Durée du travail en question

"Des normes de rentabilité excessives conduisent les chefs d'entreprise à être les premiers agents d'une mondialisation sans frontières...De leur adoption découle un sous-investissement ennemi du plein- emploi , une nouvelle forme d'économie de rente...qui ne pense qu'à baisser ses coûts de production et oublie d'investir pour avoir davantage à distribuer." (J.Peyrelevade)_______________________

Durée du travail, réalité et idéologie

« Nos débats idéologiques hexagonaux entre les « 35h », d’un côté et le « travailler plus pour gagner plus », de l’autre ne sont pas à la hauteur. C’est à une véritable question de civilisation que nous sommes confrontés. Le travail, comme activité et « valeur » dominantes, n’a jamais été aussi efficace pour produire de la richesse au bénéfice de quelques-uns. Le travail, comme ressource, n’a jamais été aussi peu efficace pour fournir les moyens de la « (sur)vie » au plus grand nombre. » L’étude des quantités réelles de travail utilisées dans le monde développé révèle le non dit majeur de l’époque. Le développement considérable des sciences et des techniques, l’arrivée sur un marché globalisé de centaines de millions de nouveaux travailleurs aux salaires faibles, rendent structurellement le travail moins nécessaire, moins rémunérateur et conduisent ainsi à l’appauvrissement, alors même que les quantités produites n’ont jamais été aussi importantes.

par Thierry Ternisien d’Ouville, 12 juin 2008

« Pour la première fois, l’innovation de procédés (portant sur les structures d’organisation, de production et de distribution) va plus vite que l’innovation de produits ; la quantité de travail rendu superflu est supérieure à la quantité de travail créé par l’extension des marchés. »

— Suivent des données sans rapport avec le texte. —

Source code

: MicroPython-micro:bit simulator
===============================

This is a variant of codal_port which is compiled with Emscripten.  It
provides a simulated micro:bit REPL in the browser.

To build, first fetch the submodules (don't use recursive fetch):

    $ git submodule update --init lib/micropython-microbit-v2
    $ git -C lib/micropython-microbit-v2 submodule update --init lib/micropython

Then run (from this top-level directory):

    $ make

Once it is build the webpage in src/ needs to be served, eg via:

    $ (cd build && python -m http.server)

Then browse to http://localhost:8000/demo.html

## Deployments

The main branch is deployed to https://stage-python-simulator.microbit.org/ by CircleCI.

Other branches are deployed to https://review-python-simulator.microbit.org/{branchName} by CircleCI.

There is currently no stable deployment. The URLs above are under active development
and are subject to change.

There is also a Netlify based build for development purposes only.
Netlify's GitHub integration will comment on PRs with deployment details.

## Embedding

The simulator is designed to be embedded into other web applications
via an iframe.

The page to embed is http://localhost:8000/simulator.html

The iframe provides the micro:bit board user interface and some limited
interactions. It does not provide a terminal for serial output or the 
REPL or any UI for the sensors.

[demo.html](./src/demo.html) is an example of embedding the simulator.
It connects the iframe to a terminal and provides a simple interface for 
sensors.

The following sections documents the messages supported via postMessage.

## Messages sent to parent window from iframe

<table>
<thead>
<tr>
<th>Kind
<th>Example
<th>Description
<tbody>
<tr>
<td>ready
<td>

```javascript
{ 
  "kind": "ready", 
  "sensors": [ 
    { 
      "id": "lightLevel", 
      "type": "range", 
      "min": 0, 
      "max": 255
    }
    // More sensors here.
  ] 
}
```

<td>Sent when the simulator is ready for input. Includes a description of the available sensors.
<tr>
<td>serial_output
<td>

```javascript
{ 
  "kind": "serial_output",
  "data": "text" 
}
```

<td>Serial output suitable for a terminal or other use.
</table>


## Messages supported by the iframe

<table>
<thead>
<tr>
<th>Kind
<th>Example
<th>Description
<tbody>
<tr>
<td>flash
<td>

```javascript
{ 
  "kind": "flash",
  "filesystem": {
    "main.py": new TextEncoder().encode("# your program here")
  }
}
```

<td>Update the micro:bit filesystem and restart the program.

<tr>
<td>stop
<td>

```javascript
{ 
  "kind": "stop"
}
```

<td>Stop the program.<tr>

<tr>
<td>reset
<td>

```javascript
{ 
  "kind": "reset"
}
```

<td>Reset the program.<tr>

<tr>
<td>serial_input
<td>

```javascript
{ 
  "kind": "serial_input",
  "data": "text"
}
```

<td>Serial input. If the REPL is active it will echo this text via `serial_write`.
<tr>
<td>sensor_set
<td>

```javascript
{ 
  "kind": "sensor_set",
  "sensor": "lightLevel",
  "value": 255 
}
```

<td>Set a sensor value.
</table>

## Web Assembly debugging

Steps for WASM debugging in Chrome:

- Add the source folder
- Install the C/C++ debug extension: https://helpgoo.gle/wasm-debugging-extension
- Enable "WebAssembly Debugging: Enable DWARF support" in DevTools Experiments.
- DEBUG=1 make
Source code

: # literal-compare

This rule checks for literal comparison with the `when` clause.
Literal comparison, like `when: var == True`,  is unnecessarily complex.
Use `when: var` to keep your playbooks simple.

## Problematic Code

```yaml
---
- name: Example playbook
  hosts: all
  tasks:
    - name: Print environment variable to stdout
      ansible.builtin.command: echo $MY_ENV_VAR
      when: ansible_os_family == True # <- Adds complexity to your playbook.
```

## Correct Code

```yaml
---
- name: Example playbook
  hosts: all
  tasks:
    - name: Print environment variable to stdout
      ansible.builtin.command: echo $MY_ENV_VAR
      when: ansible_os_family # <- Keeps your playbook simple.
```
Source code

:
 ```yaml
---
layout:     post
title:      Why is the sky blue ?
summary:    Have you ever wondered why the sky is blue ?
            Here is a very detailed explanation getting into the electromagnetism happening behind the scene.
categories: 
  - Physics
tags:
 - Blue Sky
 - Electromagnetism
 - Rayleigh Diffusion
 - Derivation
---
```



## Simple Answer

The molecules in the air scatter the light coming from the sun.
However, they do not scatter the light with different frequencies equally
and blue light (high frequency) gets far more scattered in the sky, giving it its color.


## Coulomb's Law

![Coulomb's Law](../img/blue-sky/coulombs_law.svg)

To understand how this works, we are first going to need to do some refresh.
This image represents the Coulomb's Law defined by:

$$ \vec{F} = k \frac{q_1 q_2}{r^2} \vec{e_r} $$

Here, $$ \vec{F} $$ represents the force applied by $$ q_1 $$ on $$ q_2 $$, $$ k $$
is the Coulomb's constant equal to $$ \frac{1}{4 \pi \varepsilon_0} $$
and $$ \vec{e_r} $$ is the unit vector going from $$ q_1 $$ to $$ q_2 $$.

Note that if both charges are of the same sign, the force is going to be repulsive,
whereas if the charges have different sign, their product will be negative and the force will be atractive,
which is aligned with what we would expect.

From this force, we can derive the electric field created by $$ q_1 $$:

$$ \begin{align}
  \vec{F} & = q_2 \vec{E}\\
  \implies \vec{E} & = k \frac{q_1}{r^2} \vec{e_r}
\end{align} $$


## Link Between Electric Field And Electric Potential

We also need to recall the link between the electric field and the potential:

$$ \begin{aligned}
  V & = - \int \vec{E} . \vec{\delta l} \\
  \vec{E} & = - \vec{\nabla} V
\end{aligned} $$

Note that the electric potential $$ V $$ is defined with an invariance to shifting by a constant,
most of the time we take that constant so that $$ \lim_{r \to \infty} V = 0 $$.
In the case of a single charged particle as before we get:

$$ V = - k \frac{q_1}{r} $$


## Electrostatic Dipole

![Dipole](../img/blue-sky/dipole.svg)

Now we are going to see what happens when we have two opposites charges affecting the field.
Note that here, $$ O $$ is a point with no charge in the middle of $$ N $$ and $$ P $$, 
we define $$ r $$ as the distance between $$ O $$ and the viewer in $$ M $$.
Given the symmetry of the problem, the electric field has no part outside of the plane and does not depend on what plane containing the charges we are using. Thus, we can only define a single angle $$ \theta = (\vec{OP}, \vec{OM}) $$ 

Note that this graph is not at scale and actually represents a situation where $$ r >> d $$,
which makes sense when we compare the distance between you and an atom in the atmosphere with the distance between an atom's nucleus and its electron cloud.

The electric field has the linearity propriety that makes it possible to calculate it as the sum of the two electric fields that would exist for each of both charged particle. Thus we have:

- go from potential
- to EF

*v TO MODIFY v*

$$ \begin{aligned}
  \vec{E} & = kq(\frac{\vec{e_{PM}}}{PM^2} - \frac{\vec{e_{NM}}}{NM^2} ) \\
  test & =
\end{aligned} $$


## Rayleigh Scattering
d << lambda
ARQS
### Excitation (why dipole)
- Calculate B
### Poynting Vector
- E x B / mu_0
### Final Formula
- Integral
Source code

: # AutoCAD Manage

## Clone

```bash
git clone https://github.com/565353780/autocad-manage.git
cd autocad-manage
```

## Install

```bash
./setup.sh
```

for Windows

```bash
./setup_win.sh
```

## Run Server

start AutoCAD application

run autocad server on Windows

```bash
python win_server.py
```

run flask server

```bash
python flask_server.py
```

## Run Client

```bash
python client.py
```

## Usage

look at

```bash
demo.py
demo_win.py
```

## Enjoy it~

Si cette conviction d’André Gorz se vérifiait, persister à faire du travail le centre de gravité de notre société pourrait s’avérer un choix condamné à terme. A travers l’emploi, et particulièrement l’emploi salarié, le travail est en effet la forme dominante, voire unique dans beaucoup de pays, de distribution des ressources monétaires de plus en plus indispensables à la (sur)vie dans un monde où toutes les formes d’autonomie individuelles et collectives sont progressivement annihilées.

Qu’en est-il ? Pouvons-nous déceler dès maintenant des signes de diminution du volume de travail nécessaire et disponible dans nos sociétés ? Pierre Larrouturou fournit dans son « Livre noir du libéralisme » [1] quelques exemples qui semblent aller dans ce sens. Avec d’abord les Etats-Unis dont beaucoup vantent les faibles taux de chômage attribués à des marchés du travail efficaces parce que libérés de toute entrave administrative.

(JPG) « Si l’on en croit les chiffres donnés par la Maison-Blanche, les Etats-Unis sont très loin du « plein emploi ». La durée moyenne du travail est en effet tombée à 33,7 heures. Le chiffre qui est toujours cité (« Aux États-Unis, on travaille 40 heures par semaine ») ne correspond en fait qu’à l’emploi industriel. Mais, si l’on intègre l’ensemble des emplois, tous secteurs confondus, on constate que la durée moyenne n’a cessé de diminuer depuis 40 ans et qu’elle n’est plus que de 33,7 heures. Et, si la durée moyenne n’est que de 33,7 heures, alors que ceux qui ont un "bon travail" sont à 41 heures, c’est que des millions d’Américains travaillent moins de 25 heures par semaine. »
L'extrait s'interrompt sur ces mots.